## SUPPLIED RECORDS
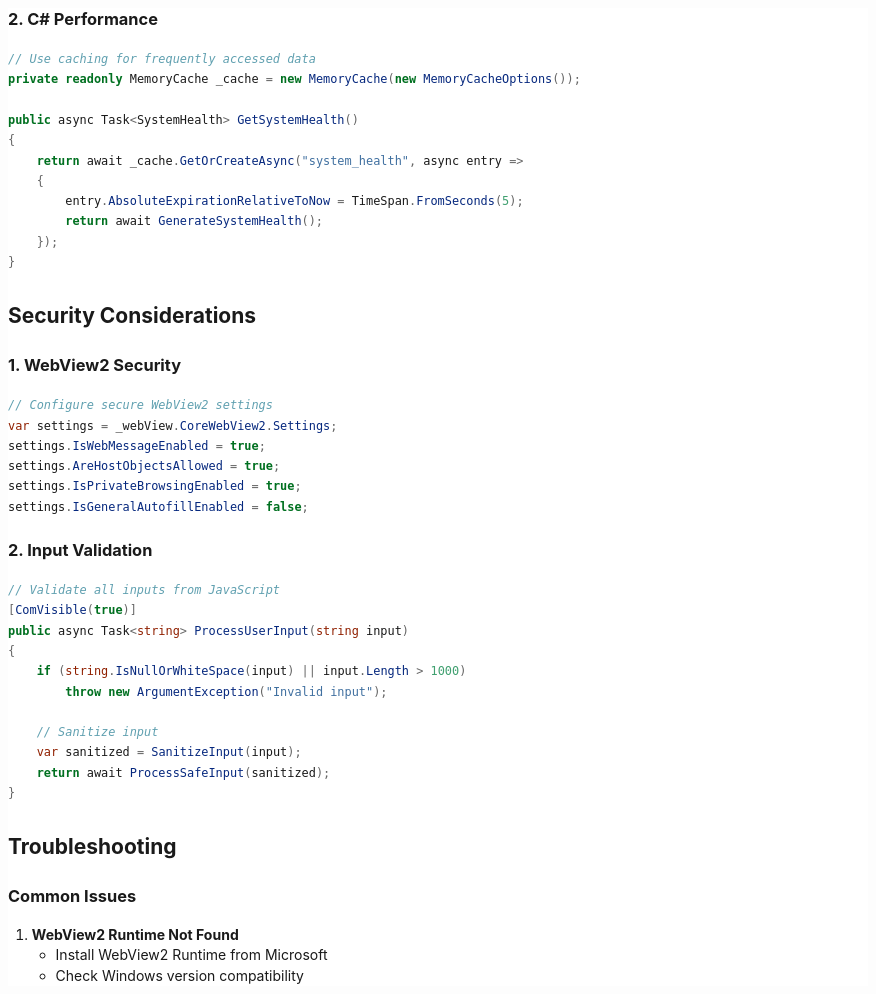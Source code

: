 ### 2. C# Performance
```csharp
// Use caching for frequently accessed data
private readonly MemoryCache _cache = new MemoryCache(new MemoryCacheOptions());

public async Task<SystemHealth> GetSystemHealth()
{
    return await _cache.GetOrCreateAsync("system_health", async entry =>
    {
        entry.AbsoluteExpirationRelativeToNow = TimeSpan.FromSeconds(5);
        return await GenerateSystemHealth();
    });
}
```

## Security Considerations

### 1. WebView2 Security
```csharp
// Configure secure WebView2 settings
var settings = _webView.CoreWebView2.Settings;
settings.IsWebMessageEnabled = true;
settings.AreHostObjectsAllowed = true;
settings.IsPrivateBrowsingEnabled = true;
settings.IsGeneralAutofillEnabled = false;
```

### 2. Input Validation
```csharp
// Validate all inputs from JavaScript
[ComVisible(true)]
public async Task<string> ProcessUserInput(string input)
{
    if (string.IsNullOrWhiteSpace(input) || input.Length > 1000)
        throw new ArgumentException("Invalid input");
    
    // Sanitize input
    var sanitized = SanitizeInput(input);
    return await ProcessSafeInput(sanitized);
}
```

## Troubleshooting

### Common Issues

1. **WebView2 Runtime Not Found**
   - Install WebView2 Runtime from Microsoft
   - Check Windows version compatibility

## ABOUT THIS EXERCISE
Print again the material above, limited to the lines from the one holding "### Common Issues" through the last, inclusive.

## EXERCISE RESPONSE
### Common Issues

1. **WebView2 Runtime Not Found**
   - Install WebView2 Runtime from Microsoft
   - Check Windows version compatibility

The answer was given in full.